Peningkatan tersebut terdongkrak karena banyak petani yang menkonversi lahan karet, tebu dan coklat menjadi lahan sawit (Hardianto 2006 diacu dalam Fuadi 2009). Peningkatan produksi sawit akan meningkatkan produksi tandan kosong kelapa sawit. Tanaman sawit menghasilkan tandan buat sawit yang merupakan bahan baku bagi industri pengolahan pabrik sawit. Pabrik sawit mengolah tandan buah sawit menjadi produk minyak sawit mentah (CPO) dan minyak inti sawit (PKO).
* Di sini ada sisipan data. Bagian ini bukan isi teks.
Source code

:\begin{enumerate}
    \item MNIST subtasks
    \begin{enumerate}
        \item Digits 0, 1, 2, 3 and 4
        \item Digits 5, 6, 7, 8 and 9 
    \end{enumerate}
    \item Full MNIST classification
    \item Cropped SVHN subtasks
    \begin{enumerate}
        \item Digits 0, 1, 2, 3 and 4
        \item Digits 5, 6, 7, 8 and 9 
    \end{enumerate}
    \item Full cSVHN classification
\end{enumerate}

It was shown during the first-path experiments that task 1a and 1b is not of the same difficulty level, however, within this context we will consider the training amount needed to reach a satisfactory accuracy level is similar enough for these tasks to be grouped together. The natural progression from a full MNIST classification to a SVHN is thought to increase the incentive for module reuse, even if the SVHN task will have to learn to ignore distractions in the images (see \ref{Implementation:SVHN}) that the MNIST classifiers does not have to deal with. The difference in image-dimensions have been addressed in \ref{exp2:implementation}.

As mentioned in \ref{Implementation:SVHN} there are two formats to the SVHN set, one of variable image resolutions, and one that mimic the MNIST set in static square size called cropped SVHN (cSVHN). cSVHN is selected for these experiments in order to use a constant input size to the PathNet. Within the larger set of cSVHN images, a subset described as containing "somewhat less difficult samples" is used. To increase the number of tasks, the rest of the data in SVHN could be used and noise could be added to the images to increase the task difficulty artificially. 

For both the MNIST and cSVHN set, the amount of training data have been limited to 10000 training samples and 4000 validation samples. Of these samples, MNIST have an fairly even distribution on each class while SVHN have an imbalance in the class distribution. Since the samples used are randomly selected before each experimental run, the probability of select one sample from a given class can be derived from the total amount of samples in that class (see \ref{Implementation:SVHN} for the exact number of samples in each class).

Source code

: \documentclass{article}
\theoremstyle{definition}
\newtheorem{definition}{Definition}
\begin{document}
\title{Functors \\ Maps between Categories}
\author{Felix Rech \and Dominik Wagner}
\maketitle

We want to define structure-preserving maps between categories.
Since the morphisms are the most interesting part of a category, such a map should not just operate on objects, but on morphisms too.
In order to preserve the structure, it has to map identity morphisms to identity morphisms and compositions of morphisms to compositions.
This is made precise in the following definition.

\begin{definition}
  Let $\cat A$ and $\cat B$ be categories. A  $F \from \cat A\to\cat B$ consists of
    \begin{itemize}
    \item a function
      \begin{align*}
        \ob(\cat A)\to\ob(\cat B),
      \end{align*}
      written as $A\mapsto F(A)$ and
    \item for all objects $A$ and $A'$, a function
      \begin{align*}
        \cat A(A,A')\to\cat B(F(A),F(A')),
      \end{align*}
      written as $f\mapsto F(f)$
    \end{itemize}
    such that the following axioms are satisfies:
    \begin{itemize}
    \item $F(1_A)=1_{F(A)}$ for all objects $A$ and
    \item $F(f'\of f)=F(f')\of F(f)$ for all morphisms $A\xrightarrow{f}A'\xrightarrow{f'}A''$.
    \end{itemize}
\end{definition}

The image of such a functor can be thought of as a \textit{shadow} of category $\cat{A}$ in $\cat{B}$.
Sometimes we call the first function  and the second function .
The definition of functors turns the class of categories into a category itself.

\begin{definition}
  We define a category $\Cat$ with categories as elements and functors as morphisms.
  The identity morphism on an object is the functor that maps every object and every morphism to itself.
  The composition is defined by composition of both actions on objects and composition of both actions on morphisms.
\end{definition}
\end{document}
CPO dan PKO merupakan bahan baku industri hilir sawit, industri hilir ini dapat dikategorikan menjadi 2 jenis, yaitu industri pangan yang berupa industri minyak goreng, dan industri non-pangan yang meliputi industri oleokimia seperti, fatty acid, fatty alcohol, stearin, gyserin, dan metallic

soap.

Gambar 1 Limbah tandan kosong kelapa sawit

2.2 Perekat Likuida

Perekat adalah suatu bahan yang mempunyai kemampuan untuk menggabungkan material melalui ikatan permukaan. Ruhendi et. al (2000) dalam Jatmiko (2006) menyatakan bahwa perekat likuida kayu dihasilkan dari reaksi antara lignin yang terdapat dalam serbuk kayu dan senyawa aromatik pada suhu yang tinggi, sehingga diperoleh suatu larutan yang digunakan sebagai perekat. Perekat likuida merupakan subsitusi perekat sintetis yang bertujuan untuk menghindari kelangkaan sumberdaya alam akibat penggunaan perekat sintetis tersebut.

Perekat likuida TKKS yang dihasilkan pada penelitian Masri (2005) memiliki karakteristik antara lain: warna hitam kecoklatan dan caoklat tua

(24)

10

kemerah-merahan; pH 8; viskositas 30,93 poise; berat jenis 1,2; kadar padatan 71,88%; waktu gelatinasi 5 jam 27,6 menit; dan folmaldehid bebas sebesar 0,1818%. Perekat ini sebagian besar telah memenuhi persyaratan SNI 06-01210-1987. Perekat likuida TKKS menghasilkan perekat yang berkualitas baik menggunakan serbuk berukuran 20-60 mesh dengan rendemen berkisar 60%, pH 8 dan rasio molar F/P 0,5.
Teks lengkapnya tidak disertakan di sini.